Exercise details: Go through the data from its first line and retype each line, stopping once the line containing "#### Route logout" has been retyped.

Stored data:
[Start of section]
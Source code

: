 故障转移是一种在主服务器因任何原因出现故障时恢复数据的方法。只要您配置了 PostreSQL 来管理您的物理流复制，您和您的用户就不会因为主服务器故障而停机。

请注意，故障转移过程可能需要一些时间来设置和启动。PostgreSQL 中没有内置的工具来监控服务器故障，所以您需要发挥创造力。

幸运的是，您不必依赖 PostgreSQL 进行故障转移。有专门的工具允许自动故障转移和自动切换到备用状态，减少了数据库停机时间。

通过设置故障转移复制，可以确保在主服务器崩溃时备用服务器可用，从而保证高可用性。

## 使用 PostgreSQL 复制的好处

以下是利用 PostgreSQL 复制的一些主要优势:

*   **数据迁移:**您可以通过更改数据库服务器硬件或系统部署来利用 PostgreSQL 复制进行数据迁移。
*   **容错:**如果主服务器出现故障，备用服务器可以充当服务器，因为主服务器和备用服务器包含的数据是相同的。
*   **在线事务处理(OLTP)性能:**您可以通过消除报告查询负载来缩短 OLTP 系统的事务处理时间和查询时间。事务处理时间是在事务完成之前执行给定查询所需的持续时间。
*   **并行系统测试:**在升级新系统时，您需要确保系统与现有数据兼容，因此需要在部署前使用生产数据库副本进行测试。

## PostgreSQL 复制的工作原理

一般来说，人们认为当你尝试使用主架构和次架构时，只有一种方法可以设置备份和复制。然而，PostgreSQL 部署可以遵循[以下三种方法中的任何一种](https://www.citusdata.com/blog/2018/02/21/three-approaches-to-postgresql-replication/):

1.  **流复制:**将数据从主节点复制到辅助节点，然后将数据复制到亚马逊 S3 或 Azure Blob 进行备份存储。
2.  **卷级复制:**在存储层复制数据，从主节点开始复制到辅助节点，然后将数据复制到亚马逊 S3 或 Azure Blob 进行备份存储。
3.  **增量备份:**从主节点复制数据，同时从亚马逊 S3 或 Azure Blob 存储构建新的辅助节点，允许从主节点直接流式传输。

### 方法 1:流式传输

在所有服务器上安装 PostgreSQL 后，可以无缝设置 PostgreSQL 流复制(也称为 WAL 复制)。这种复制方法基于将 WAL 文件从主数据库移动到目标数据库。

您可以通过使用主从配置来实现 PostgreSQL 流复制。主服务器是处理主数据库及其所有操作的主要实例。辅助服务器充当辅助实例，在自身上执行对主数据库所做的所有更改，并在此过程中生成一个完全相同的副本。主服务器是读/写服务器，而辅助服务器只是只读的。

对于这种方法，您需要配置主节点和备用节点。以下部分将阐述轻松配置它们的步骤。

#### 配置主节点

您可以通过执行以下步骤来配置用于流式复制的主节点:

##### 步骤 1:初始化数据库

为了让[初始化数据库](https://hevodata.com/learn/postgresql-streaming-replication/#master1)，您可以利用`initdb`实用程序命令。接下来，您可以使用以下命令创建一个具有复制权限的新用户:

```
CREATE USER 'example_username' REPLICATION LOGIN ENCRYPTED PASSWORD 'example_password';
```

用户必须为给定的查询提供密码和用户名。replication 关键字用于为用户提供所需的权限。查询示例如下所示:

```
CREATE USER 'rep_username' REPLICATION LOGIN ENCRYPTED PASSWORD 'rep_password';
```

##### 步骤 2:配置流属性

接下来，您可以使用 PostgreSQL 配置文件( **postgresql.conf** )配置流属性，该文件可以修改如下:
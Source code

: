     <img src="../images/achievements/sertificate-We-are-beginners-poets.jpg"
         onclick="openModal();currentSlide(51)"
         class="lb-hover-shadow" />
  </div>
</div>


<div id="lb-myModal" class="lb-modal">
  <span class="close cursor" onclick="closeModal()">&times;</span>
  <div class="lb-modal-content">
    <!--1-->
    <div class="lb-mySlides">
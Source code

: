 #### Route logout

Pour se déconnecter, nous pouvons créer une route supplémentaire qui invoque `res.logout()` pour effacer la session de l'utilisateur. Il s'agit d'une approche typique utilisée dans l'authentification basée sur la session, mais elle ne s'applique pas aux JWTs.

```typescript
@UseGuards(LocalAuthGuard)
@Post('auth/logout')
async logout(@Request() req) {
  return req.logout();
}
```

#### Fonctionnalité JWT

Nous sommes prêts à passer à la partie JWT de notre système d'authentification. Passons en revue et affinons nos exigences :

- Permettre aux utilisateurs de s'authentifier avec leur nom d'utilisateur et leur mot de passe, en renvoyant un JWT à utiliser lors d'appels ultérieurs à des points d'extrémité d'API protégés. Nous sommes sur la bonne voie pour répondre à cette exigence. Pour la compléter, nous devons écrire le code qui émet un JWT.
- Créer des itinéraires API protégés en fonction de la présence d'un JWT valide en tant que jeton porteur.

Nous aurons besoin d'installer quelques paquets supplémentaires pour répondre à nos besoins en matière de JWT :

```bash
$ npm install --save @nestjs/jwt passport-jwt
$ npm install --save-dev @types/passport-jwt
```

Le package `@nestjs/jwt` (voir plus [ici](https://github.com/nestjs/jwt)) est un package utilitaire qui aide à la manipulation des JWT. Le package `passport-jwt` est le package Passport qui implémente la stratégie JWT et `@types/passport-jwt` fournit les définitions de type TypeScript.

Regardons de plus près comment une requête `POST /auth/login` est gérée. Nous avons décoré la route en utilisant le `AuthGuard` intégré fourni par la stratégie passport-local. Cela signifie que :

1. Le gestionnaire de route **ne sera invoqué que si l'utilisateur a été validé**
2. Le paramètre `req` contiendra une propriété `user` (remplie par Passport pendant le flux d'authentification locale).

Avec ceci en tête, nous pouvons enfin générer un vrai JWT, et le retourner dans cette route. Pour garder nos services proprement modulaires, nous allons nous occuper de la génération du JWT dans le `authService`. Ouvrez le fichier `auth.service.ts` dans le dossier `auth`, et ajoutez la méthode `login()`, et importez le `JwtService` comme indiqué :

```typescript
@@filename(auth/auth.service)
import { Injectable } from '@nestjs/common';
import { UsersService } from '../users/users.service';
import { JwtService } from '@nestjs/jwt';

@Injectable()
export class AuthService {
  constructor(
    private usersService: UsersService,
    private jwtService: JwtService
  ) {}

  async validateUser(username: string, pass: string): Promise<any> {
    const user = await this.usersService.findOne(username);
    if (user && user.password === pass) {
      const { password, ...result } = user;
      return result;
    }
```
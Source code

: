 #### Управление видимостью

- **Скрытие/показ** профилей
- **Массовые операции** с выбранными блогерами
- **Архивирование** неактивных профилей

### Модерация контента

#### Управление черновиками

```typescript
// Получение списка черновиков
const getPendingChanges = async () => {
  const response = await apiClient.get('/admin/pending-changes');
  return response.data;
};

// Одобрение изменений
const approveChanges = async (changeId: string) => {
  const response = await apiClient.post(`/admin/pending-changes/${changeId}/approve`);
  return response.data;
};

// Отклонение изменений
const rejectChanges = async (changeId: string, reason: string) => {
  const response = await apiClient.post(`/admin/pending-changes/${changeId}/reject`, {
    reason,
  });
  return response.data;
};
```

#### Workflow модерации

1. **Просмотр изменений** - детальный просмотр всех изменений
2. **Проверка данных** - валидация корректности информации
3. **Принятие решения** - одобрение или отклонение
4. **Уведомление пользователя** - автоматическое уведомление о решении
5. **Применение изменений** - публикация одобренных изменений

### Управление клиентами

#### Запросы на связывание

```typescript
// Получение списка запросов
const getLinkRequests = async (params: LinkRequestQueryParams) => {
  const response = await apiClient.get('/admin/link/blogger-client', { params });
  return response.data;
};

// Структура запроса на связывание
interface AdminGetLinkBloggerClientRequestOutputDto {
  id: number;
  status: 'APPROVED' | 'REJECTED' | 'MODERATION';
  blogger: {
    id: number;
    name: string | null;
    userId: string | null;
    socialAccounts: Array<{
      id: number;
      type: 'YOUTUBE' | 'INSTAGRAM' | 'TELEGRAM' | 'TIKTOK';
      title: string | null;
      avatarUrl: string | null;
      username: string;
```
[End of section]
Task result:
Source code

: 故障转移是一种在主服务器因任何原因出现故障时恢复数据的方法。只要您配置了 PostreSQL 来管理您的物理流复制，您和您的用户就不会因为主服务器故障而停机。

请注意，故障转移过程可能需要一些时间来设置和启动。PostgreSQL 中没有内置的工具来监控服务器故障，所以您需要发挥创造力。

幸运的是，您不必依赖 PostgreSQL 进行故障转移。有专门的工具允许自动故障转移和自动切换到备用状态，减少了数据库停机时间。

通过设置故障转移复制，可以确保在主服务器崩溃时备用服务器可用，从而保证高可用性。

## 使用 PostgreSQL 复制的好处

以下是利用 PostgreSQL 复制的一些主要优势:

*   **数据迁移:**您可以通过更改数据库服务器硬件或系统部署来利用 PostgreSQL 复制进行数据迁移。
*   **容错:**如果主服务器出现故障，备用服务器可以充当服务器，因为主服务器和备用服务器包含的数据是相同的。
*   **在线事务处理(OLTP)性能:**您可以通过消除报告查询负载来缩短 OLTP 系统的事务处理时间和查询时间。事务处理时间是在事务完成之前执行给定查询所需的持续时间。
*   **并行系统测试:**在升级新系统时，您需要确保系统与现有数据兼容，因此需要在部署前使用生产数据库副本进行测试。

## PostgreSQL 复制的工作原理

一般来说，人们认为当你尝试使用主架构和次架构时，只有一种方法可以设置备份和复制。然而，PostgreSQL 部署可以遵循[以下三种方法中的任何一种](https://www.citusdata.com/blog/2018/02/21/three-approaches-to-postgresql-replication/):

1.  **流复制:**将数据从主节点复制到辅助节点，然后将数据复制到亚马逊 S3 或 Azure Blob 进行备份存储。
2.  **卷级复制:**在存储层复制数据，从主节点开始复制到辅助节点，然后将数据复制到亚马逊 S3 或 Azure Blob 进行备份存储。
3.  **增量备份:**从主节点复制数据，同时从亚马逊 S3 或 Azure Blob 存储构建新的辅助节点，允许从主节点直接流式传输。

### 方法 1:流式传输

在所有服务器上安装 PostgreSQL 后，可以无缝设置 PostgreSQL 流复制(也称为 WAL 复制)。这种复制方法基于将 WAL 文件从主数据库移动到目标数据库。

您可以通过使用主从配置来实现 PostgreSQL 流复制。主服务器是处理主数据库及其所有操作的主要实例。辅助服务器充当辅助实例，在自身上执行对主数据库所做的所有更改，并在此过程中生成一个完全相同的副本。主服务器是读/写服务器，而辅助服务器只是只读的。

对于这种方法，您需要配置主节点和备用节点。以下部分将阐述轻松配置它们的步骤。

#### 配置主节点

您可以通过执行以下步骤来配置用于流式复制的主节点:

##### 步骤 1:初始化数据库

为了让[初始化数据库](https://hevodata.com/learn/postgresql-streaming-replication/#master1)，您可以利用`initdb`实用程序命令。接下来，您可以使用以下命令创建一个具有复制权限的新用户:

```
CREATE USER 'example_username' REPLICATION LOGIN ENCRYPTED PASSWORD 'example_password';
```

用户必须为给定的查询提供密码和用户名。replication 关键字用于为用户提供所需的权限。查询示例如下所示:

```
CREATE USER 'rep_username' REPLICATION LOGIN ENCRYPTED PASSWORD 'rep_password';
```

##### 步骤 2:配置流属性

接下来，您可以使用 PostgreSQL 配置文件( **postgresql.conf** )配置流属性，该文件可以修改如下:
Source code

:     <img src="../images/achievements/sertificate-We-are-beginners-poets.jpg"
         onclick="openModal();currentSlide(51)"
         class="lb-hover-shadow" />
  </div>
</div>


<div id="lb-myModal" class="lb-modal">
  <span class="close cursor" onclick="closeModal()">&times;</span>
  <div class="lb-modal-content">
    <!--1-->
    <div class="lb-mySlides">
Source code

: #### Route logout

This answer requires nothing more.